THE PROBLEM:
Beginning with the first line, please return the entries exactly through the line that contains "- 🌐 **Nạp qua", and leave out all later lines.

Collected data:
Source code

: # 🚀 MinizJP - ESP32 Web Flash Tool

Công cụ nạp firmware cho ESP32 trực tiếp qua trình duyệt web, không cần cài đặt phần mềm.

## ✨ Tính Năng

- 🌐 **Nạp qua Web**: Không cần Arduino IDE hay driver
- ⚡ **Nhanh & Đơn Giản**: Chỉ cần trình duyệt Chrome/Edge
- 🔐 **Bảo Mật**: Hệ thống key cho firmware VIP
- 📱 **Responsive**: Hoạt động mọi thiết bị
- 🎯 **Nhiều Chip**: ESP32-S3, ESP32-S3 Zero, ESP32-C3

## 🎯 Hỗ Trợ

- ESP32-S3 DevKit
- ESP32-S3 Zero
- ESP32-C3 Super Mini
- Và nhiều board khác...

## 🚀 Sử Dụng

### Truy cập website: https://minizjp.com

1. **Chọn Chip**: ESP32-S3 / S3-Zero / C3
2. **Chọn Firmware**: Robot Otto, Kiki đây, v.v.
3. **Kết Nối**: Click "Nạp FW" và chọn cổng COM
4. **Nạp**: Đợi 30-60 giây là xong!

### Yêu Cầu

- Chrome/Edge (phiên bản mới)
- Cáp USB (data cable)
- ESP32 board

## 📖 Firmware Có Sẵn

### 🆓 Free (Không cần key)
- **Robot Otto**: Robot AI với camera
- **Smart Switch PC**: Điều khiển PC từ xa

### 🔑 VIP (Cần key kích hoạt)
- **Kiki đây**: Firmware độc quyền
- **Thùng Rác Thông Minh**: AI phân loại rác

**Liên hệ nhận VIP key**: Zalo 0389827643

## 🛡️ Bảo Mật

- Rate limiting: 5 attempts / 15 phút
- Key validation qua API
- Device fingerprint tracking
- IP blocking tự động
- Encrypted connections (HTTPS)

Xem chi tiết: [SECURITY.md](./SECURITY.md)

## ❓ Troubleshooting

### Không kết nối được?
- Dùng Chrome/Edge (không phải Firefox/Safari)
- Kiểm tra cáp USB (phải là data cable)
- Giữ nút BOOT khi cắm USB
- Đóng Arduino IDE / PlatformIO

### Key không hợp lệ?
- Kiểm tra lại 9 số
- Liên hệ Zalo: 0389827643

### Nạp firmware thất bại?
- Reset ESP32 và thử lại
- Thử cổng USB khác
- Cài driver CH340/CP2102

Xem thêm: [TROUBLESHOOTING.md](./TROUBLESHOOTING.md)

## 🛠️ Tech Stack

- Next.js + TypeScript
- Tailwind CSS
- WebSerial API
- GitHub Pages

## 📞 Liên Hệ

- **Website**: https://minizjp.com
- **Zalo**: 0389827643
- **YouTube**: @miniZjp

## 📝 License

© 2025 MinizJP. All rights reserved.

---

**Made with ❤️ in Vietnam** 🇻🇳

TASK RESPONSE:
Source code

: # 🚀 MinizJP - ESP32 Web Flash Tool

Công cụ nạp firmware cho ESP32 trực tiếp qua trình duyệt web, không cần cài đặt phần mềm.

## ✨ Tính Năng

- 🌐 **Nạp qua Web**: Không cần Arduino IDE hay driver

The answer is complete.